Quelle catene si sono rotte, quella Erika non esiste più.
"Infinito", "Gli manco senza" (due dei cinque titoli) sono un'ancora del mio passato che non potrei cancellare nemmeno se lo volessi, ma nulla che mi rappresenti più.

La musica ti ha portato a vivere diversi luoghi.  Hanno contaminato il tuo modo di cantare e come?

Purtroppo poco. Ho imparato solo da grande a prendere tutto ciò che un'esperienza può dare, per cui avendo vissuto queste cose da piccola e avendo la testa parecchio dura, nonostante il Brasile o la stessa Bulgaria fossero piene di ispirazioni da regalarmi, ho preso veramente molto poco.
A mia discolpa ho da dire che mi sono riproposta di fare esattamente gli stessi viaggi, negli stessi posti, con questa testa di adesso, sempre dura ma forse un po' più aperta. Chissà cosa potrà venire fuori.

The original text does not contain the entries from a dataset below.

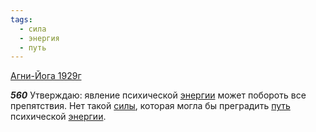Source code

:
 ```yaml
---
tags:
  - сила
  - энергия
  - путь
---
```


[Агни-Йога 1929г](https://127.0.0.1:4002/agni/1929)

___560___
Утверждаю: явление психической [энергии](../../../tags/#энергия) может побороть все препятствия. Нет такой [силы](../../../tags/#сила), которая могла бы преградить [путь](../../../tags/#путь) психической [энергии](../../../tags/#энергия).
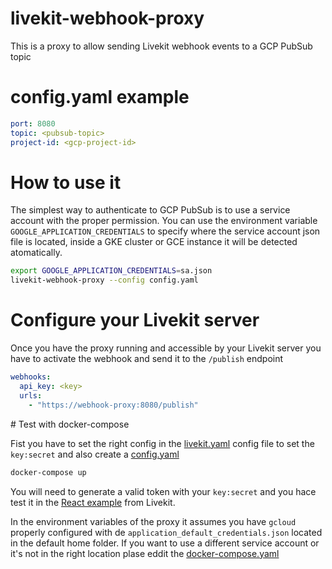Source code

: # livekit-webhook-proxy
This is a proxy to allow sending Livekit webhook events to a GCP PubSub topic

# config.yaml example

```yaml
port: 8080
topic: <pubsub-topic>
project-id: <gcp-project-id>
```

# How to use it

The simplest way to authenticate to GCP PubSub is to use a service account with the proper permission.
You can use the environment variable `GOOGLE_APPLICATION_CREDENTIALS` to specify where the service account json file is located, inside a GKE cluster or GCE instance it will be detected atomatically.

```bash
export GOOGLE_APPLICATION_CREDENTIALS=sa.json
livekit-webhook-proxy --config config.yaml
```
# Configure your Livekit server

Once you have the proxy running and accessible by your Livekit server you have to activate the webhook and send it to the `/publish` endpoint

```yaml
webhooks:
  api_key: <key>
  urls:
    - "https://webhook-proxy:8080/publish"
```

# Test with docker-compose

Fist you have to set the right config in the [livekit.yaml](livekit.yaml) config file to set the `key:secret` and also create a [config.yaml](#configyaml-example)

```bash
docker-compose up
```

You will need to generate a valid token with your `key:secret` and you hace test it in the [React example](https://example.livekit.io/#/) from Livekit.

In the environment variables of the proxy it assumes you have `gcloud` properly configured with de `application_default_credentials.json` located in the default home folder. If you want to use a different service account or it's not in the right location plase eddit the [docker-compose.yaml](docker-composer.yaml)
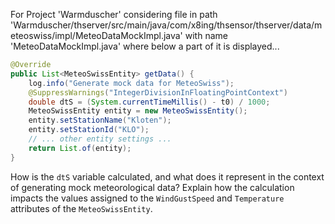 For Project 'Warmduscher' considering file in path 'Warmduscher/thserver/src/main/java/com/x8ing/thsensor/thserver/data/meteoswiss/impl/MeteoDataMockImpl.java' with name 'MeteoDataMockImpl.java' where below a part of it is displayed...

```java
@Override
public List<MeteoSwissEntity> getData() {
    log.info("Generate mock data for MeteoSwiss");
    @SuppressWarnings("IntegerDivisionInFloatingPointContext")
    double dtS = (System.currentTimeMillis() - t0) / 1000;
    MeteoSwissEntity entity = new MeteoSwissEntity();
    entity.setStationName("Kloten");
    entity.setStationId("KLO");
    // ... other entity settings ...
    return List.of(entity);
}
```

How is the `dtS` variable calculated, and what does it represent in the context of generating mock meteorological data? Explain how the calculation impacts the values assigned to the `WindGustSpeed` and `Temperature` attributes of the `MeteoSwissEntity`.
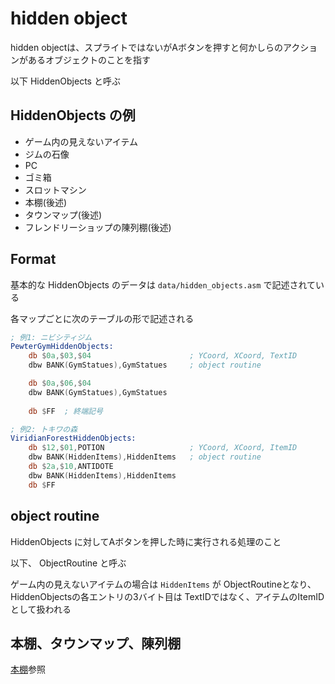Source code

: # hidden object

hidden objectは、スプライトではないがAボタンを押すと何かしらのアクションがあるオブジェクトのことを指す

以下 HiddenObjects と呼ぶ

## HiddenObjects の例

- ゲーム内の見えないアイテム
- ジムの石像
- PC
- ゴミ箱
- スロットマシン
- 本棚(後述)
- タウンマップ(後述)
- フレンドリーショップの陳列棚(後述)

## Format

基本的な HiddenObjects のデータは `data/hidden_objects.asm` で記述されている

各マップごとに次のテーブルの形で記述される

```asm
; 例1: ニビシティジム
PewterGymHiddenObjects: 
	db $0a,$03,$04						; YCoord, XCoord, TextID
	dbw BANK(GymStatues),GymStatues		; object routine

	db $0a,$06,$04
	dbw BANK(GymStatues),GymStatues
	
	db $FF	; 終端記号

; 例2: トキワの森
ViridianForestHiddenObjects:
	db $12,$01,POTION					; YCoord, XCoord, ItemID
	dbw BANK(HiddenItems),HiddenItems	; object routine
	db $2a,$10,ANTIDOTE
	dbw BANK(HiddenItems),HiddenItems
	db $FF
```

## object routine

HiddenObjects に対してAボタンを押した時に実行される処理のこと

以下、 ObjectRoutine と呼ぶ

ゲーム内の見えないアイテムの場合は `HiddenItems` が ObjectRoutineとなり、HiddenObjectsの各エントリの3バイト目は TextIDではなく、アイテムのItemIDとして扱われる

## 本棚、タウンマップ、陳列棚

[本棚](bookshelf.md)参照
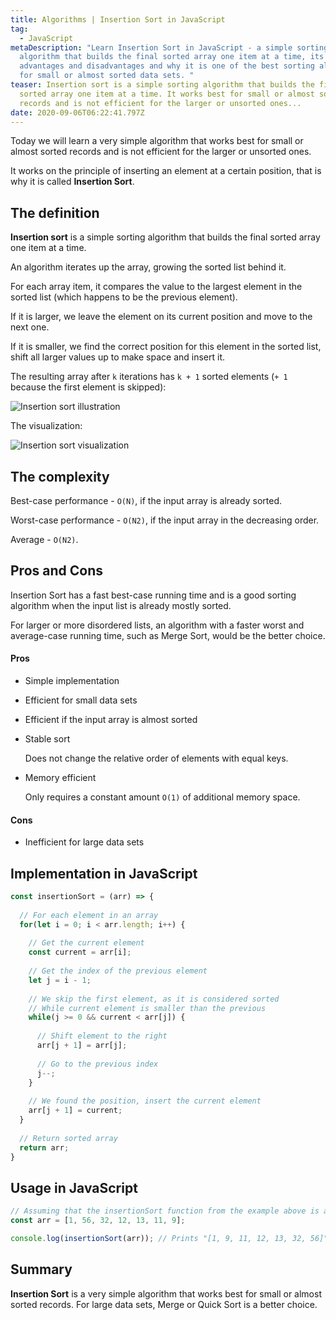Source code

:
 ```yaml
---
title: Algorithms | Insertion Sort in JavaScript
tag:
  - JavaScript
metaDescription: "Learn Insertion Sort in JavaScript - a simple sorting
  algorithm that builds the final sorted array one item at a time, its
  advantages and disadvantages and why it is one of the best sorting algorithms
  for small or almost sorted data sets. "
teaser: Insertion sort is a simple sorting algorithm that builds the final
  sorted array one item at a time. It works best for small or almost sorted
  records and is not efficient for the larger or unsorted ones...
date: 2020-09-06T06:22:41.797Z
---
```

Today we will learn a very simple algorithm that works best for small or almost sorted records and is not efficient for the larger or unsorted ones.

It works on the principle of inserting an element at a certain position, that is why it is called **Insertion Sort**.

## The definition

**Insertion sort** is a simple sorting algorithm that builds the final sorted array one item at a time.

An algorithm iterates up the array, growing the sorted list behind it.

For each array item, it compares the value to the largest element in the sorted list (which happens to be the previous element).

If it is larger, we leave the element on its current position and move to the next one.

If it is smaller, we find the correct position for this element in the sorted list, shift all larger values up to make space and insert it.

The resulting array after `k` iterations has `k + 1` sorted elements (`+ 1` because the first element is skipped):

![Insertion sort illustration](/img/insertion-sort-example-300px.gif "Insertion sort illustration")

The visualization:

![Insertion sort visualization](/img/insertion_sort_animation.gif "Insertion sort visualization")

## The complexity

Best-case performance - `O(N)`, if the input array is already sorted.

Worst-case performance - `O(N2)`, if the input array in the decreasing order.

Average - `O(N2)`.

## Pros and Cons

Insertion Sort has a fast best-case running time and is a good sorting algorithm when the input list is already mostly sorted. 

For larger or more disordered lists, an algorithm with a faster worst and average-case running time, such as Merge Sort, would be the better choice.

#### Pros

* Simple implementation
* Efficient for small data sets
* Efficient if the input array is almost sorted
* Stable sort

  Does not change the relative order of elements with equal keys.
* Memory efficient

  Only requires a constant amount `O(1)` of additional memory space.

#### Cons

* Inefficient for large data sets

## Implementation in JavaScript

```javascript
const insertionSort = (arr) => {
  
  // For each element in an array
  for(let i = 0; i < arr.length; i++) {
  
    // Get the current element
    const current = arr[i];
    
    // Get the index of the previous element
    let j = i - 1;
    
    // We skip the first element, as it is considered sorted
    // While current element is smaller than the previous
    while(j >= 0 && current < arr[j]) {
    
      // Shift element to the right
      arr[j + 1] = arr[j];
      
      // Go to the previous index
      j--;
    }
    
    // We found the position, insert the current element
    arr[j + 1] = current;
  }
  
  // Return sorted array
  return arr;
}
```

## Usage in JavaScript

```javascript
// Assuming that the insertionSort function from the example above is accessible
const arr = [1, 56, 32, 12, 13, 11, 9];

console.log(insertionSort(arr)); // Prints "[1, 9, 11, 12, 13, 32, 56]"
```

## Summary

**Insertion Sort** is a very simple algorithm that works best for small or almost sorted records. For large data sets, Merge or Quick Sort is a better choice.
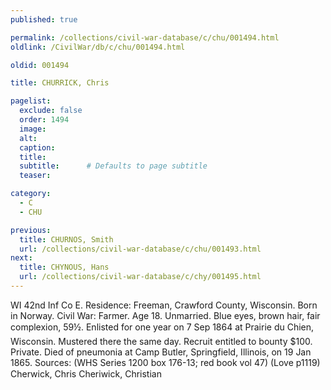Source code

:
 ```yaml
---
published: true

permalink: /collections/civil-war-database/c/chu/001494.html
oldlink: /CivilWar/db/c/chu/001494.html

oldid: 001494

title: CHURRICK, Chris

pagelist:
  exclude: false
  order: 1494
  image: 
  alt:
  caption:
  title:
  subtitle:      # Defaults to page subtitle
  teaser:

category: 
  - C 
  - CHU

previous:
  title: CHURNOS, Smith
  url: /collections/civil-war-database/c/chu/001493.html  
next:
  title: CHYNOUS, Hans
  url: /collections/civil-war-database/c/chy/001495.html   
---
```

WI 42nd Inf Co E. Residence: Freeman, Crawford County, Wisconsin. Born in Norway. Civil War: Farmer. Age 18. Unmarried. Blue eyes, brown hair, fair complexion, 5&#146;9&frac12;&#148;. Enlisted for one year on 7 Sep 1864 at Prairie du Chien, Wisconsin. Mustered there the same day. Recruit entitled to bounty $100. Private. Died of pneumonia at Camp Butler, Springfield, Illinois, on 19 Jan 1865. Sources: (WHS Series 1200 box 176-13; red book vol 47) (Love p1119) &#147;Cherwick, Chris&#148; &#147;Cheriwick, Christian&#148;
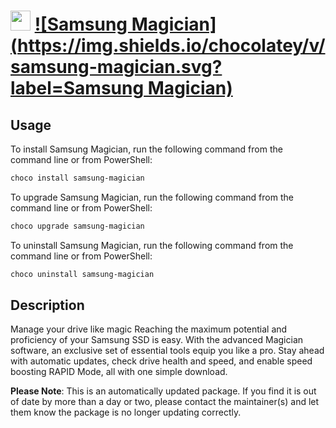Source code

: ﻿# <img src="https://cdn.jsdelivr.net/gh/mkevenaar/chocolatey-packages@e1ad9513cb5d8d6c79ce23c9023f141ac1b8df2d/icons/samsung-magician.png" width="32" height="32"/> [![Samsung Magician](https://img.shields.io/chocolatey/v/samsung-magician.svg?label=Samsung Magician)](https://chocolatey.org/packages/samsung-magician)

## Usage
To install Samsung Magician, run the following command from the command line or from PowerShell:
```powershell
choco install samsung-magician
```

To upgrade Samsung Magician, run the following command from the command line or from PowerShell:
```powershell
choco upgrade samsung-magician
```

To uninstall Samsung Magician, run the following command from the command line or from PowerShell:
```powershell
choco uninstall samsung-magician
```

## Description
Manage your drive like magic
Reaching the maximum potential and proficiency of your Samsung SSD is easy. With the advanced Magician software, an exclusive set of essential tools equip you like a pro. Stay ahead with automatic updates, check drive health and speed, and enable speed boosting RAPID Mode, all with one simple download.

**Please Note**: This is an automatically updated package. If you find it is
out of date by more than a day or two, please contact the maintainer(s) and
let them know the package is no longer updating correctly.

Amy Winehouse, Selah Sue, Dua Lipa. Chi è la tua musa ispiratrice?

Ogni volta che mi viene chiesto esce fuori sempre un nome diverso, forse perché come in tanti aspetti della mia vita, ho sempre molte difficoltà a decidermi. In realtà ciascuna di loro mi ha dato a suo modo qualcosa che ho fatto mia, per cui non saprei indicare un nome nello specifico, forse una qualità per ognuna sicuramente quella sì: Amy mi ha dato la sofferenza. Mi ha insegnato che un brano vuoto rimane sempre fine a se stesso. Selah Sue mi ha insegnato che la particolarità, il vezzo nel proprio timbro vocale è una qualità e mai un difetto. Dua Lipa ha reso chiaro quale fosse il genere musicale che volevo perseguire. E poi ci sono loro, le mie tre dee al vertice dell'Olimpo:
Rihanna, la padrona del proprio corpo che paradossalmente mi ha insegnato ad accettarmi, Lady Gaga, esempio lampante di come dietro l'estetica e il personaggio ci debba essere sempre e comunque un grosso talento, ma reso riconoscibile proprio grazie ai "fronzoli" , e la regina Beyonce, una macchina da guerra, mi ha insegnato ad essere instancabile e a non accontentarmi mai.